Madonna in a Fur Coat: A Novel

  • By Sabahattin Ali; translated by Maureen Freely and Alexander Dawe
  • Other Press
  • 208 pp.

This emotional Turkish classic reminds us to always treasure those we hold dear.

Madonna in a Fur Coat: A Novel

In this poignant novel — first published in Turkey in 1943 and now available in English — Sabahattin Ali tells a passionate tale of emotional isolation, newfound intimacy, and the gut-wrenching intensity of love and loss.

Our narrator, a young clerk at a factory in Ankara, forms an unusual friendship with his office-mate, the company’s interpreter of German documents, Raif Efendi. By all accounts, Raif is an average person with no distinguishing features: He is working at an average job and living an average life. Raif rarely speaks to anyone, including his family.

It appears he even approves of the ridicule he inspires from others. After several months of a tenuous friendship, Raif becomes ill and asks the young clerk to retrieve his journal from Raif’s locked desk at the factory.

Our narrator yearns to discover more about the introverted man he’s worked beside and begs to read the diary. What he learns from the pages handwritten years earlier astounds him and stays with him for life.

Yes, Raif is an ordinary person, but one who has experienced extraordinary passion — the frigid loneliness of isolation, the exquisite joy of love, and the paralyzing grief of loss.

As a young man in the early 1920s, Raif’s father sends him to Berlin to learn new methods for the family’s soapmaking business. But Raif’s creative personality is caught between his father’s wishes and his lack of interest in anything business.

An avid reader, Raif craves learning a new language and experiencing the lives of the Europeans he’d read so much about. He spends his time walking, exploring, and gleaning insight into German culture. But just as in Turkey, he is totally alone.

After a solitary year in Germany, Raif happens upon an art exhibit and is transfixed by the painting “Madonna in a Fur Coat,” a self-portrait of a stunning woman wrapped in white fur. He is mesmerized by her beauty and the strength of her expression. He stares at her magnificent portrait hour after hour and develops a strong spiritual attachment to the picture’s mysterious subject.

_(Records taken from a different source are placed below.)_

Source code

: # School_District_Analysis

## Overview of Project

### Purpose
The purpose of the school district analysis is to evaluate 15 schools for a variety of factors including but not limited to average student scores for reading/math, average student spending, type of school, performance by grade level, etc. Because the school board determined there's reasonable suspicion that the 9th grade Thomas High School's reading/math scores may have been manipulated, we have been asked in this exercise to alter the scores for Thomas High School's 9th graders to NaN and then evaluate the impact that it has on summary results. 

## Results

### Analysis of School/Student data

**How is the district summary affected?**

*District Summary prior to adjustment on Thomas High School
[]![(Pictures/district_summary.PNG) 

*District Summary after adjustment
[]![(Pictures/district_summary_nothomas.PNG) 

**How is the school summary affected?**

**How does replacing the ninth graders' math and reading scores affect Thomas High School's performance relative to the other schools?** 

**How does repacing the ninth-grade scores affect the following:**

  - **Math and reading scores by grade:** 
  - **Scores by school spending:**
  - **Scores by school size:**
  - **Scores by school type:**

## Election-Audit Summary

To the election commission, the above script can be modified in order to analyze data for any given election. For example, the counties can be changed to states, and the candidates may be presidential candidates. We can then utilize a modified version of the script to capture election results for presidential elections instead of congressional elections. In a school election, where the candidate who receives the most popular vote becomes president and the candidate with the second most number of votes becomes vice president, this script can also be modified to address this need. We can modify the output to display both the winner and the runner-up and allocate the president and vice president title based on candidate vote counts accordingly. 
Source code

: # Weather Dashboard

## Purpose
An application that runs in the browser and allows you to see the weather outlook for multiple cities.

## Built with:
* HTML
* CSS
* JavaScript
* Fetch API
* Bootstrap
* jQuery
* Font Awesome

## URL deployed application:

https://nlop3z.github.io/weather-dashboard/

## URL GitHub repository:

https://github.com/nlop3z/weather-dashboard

One night, Raif catches a glimpse of his Madonna on the street and decides he must meet her, following her to the nightclub where she sings. He is bewitched by her gaze and quite shocked when she sits down at his table after her performance.

So begins their unusual relationship.

Maria Puder is unlike any woman Raif has ever met — independent but guarded, putting little faith in the intentions of the men she meets. But Raif’s inexperience with women gives her comfort, and they soon spend every day together, sightseeing the entirety of Berlin. 

Is it love or just an intimate connection between friends? After months of one never being without the other, two tragedies come between them and test their devotion. Lost in a sea of mishap and misunderstanding, they may never find each other again.

Ali expertly weaves a tragic story of loneliness, love, and grief, giving us a glimpse of spiritual isolation. Readers are pulled into the monotonous and lonely life of Raif Efendi, where they are sure to experience his acute alienation, his happiness upon finding a person who understands him so completely, and the pain and resentment caused by an ironic misunderstanding. This classic tale causes us to examine what our own lives would be like without the people we cherish.

[Editor's note: This review originally ran in 2017.]

K.L. Romo writes about life on the fringe; teetering dangerously on the edge is more interesting than standing safely in the middle. She is passionate about women’s issues, loves noisy clocks and fuzzy blankets, but HATES the word normal. Her historical novel, Life Before, is about two women separated by a century who discover they’ve shared a soul. Find her on Twitter at @klromo.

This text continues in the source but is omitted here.